--- WHAT IS NEEDED ---
Go through the records below and return each line that has "如果没有成功" in it.

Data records
════
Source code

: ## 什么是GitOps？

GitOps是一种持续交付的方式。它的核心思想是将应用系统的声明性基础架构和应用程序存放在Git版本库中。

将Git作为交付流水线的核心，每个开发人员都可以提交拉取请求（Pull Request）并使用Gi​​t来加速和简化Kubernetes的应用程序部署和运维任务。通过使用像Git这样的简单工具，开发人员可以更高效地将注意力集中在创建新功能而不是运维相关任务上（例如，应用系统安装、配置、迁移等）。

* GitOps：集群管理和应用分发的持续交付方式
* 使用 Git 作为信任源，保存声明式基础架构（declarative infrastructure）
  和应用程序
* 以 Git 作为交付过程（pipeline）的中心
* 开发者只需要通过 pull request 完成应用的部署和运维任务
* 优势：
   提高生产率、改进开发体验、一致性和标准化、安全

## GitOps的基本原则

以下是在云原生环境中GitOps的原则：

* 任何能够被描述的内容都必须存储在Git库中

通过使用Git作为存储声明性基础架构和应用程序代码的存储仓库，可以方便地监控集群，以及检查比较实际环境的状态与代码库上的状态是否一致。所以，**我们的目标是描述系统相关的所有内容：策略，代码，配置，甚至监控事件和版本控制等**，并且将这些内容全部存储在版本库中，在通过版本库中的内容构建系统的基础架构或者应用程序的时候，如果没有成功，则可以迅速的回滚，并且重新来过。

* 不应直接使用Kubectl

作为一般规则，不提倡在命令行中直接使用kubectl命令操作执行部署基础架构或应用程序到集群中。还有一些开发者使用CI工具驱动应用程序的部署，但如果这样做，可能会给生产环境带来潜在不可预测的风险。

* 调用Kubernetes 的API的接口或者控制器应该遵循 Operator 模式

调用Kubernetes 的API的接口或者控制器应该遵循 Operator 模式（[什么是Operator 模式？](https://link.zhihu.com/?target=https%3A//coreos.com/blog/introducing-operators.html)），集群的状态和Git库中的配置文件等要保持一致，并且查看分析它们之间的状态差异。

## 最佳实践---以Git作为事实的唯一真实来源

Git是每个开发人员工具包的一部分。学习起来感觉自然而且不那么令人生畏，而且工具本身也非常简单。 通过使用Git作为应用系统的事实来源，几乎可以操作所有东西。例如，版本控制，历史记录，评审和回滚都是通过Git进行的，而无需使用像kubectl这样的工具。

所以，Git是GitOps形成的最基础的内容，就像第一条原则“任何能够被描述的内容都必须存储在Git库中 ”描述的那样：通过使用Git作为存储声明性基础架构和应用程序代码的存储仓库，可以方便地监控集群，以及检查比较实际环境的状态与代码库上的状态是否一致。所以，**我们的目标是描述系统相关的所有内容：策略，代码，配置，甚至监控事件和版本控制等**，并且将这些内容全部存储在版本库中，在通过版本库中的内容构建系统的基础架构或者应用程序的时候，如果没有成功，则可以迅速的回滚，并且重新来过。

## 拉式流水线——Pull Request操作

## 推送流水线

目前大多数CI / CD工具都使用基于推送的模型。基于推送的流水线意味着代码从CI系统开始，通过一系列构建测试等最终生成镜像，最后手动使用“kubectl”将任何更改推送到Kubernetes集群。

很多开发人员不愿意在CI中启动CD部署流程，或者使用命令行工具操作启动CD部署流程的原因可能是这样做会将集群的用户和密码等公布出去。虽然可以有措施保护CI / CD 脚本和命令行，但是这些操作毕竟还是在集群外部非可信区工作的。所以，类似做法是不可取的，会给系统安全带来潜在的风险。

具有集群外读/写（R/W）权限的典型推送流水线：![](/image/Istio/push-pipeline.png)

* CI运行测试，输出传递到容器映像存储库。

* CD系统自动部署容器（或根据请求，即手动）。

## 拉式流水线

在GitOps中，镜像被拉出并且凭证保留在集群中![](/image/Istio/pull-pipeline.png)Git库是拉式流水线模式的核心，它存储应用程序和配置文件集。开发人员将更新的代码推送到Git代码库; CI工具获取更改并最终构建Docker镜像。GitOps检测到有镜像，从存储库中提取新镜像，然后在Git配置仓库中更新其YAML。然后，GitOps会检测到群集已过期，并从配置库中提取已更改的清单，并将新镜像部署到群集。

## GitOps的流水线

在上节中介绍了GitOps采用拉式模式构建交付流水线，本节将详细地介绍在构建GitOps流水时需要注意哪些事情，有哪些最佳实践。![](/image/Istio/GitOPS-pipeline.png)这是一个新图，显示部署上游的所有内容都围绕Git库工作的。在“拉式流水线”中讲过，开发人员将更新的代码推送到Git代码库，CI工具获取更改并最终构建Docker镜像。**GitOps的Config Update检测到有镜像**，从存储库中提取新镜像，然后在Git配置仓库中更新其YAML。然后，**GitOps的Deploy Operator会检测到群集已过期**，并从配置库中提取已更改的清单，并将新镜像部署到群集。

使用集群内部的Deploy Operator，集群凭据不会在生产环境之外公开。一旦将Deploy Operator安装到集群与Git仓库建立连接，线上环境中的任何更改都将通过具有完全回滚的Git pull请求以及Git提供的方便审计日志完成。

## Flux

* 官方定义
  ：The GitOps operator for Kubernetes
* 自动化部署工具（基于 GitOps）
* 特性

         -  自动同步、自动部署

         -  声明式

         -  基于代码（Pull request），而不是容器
════
--- RESULT OF THE EXERCISE ---
通过使用Git作为存储声明性基础架构和应用程序代码的存储仓库，可以方便地监控集群，以及检查比较实际环境的状态与代码库上的状态是否一致。所以，**我们的目标是描述系统相关的所有内容：策略，代码，配置，甚至监控事件和版本控制等**，并且将这些内容全部存储在版本库中，在通过版本库中的内容构建系统的基础架构或者应用程序的时候，如果没有成功，则可以迅速的回滚，并且重新来过。
所以，Git是GitOps形成的最基础的内容，就像第一条原则“任何能够被描述的内容都必须存储在Git库中 ”描述的那样：通过使用Git作为存储声明性基础架构和应用程序代码的存储仓库，可以方便地监控集群，以及检查比较实际环境的状态与代码库上的状态是否一致。所以，**我们的目标是描述系统相关的所有内容：策略，代码，配置，甚至监控事件和版本控制等**，并且将这些内容全部存储在版本库中，在通过版本库中的内容构建系统的基础架构或者应用程序的时候，如果没有成功，则可以迅速的回滚，并且重新来过。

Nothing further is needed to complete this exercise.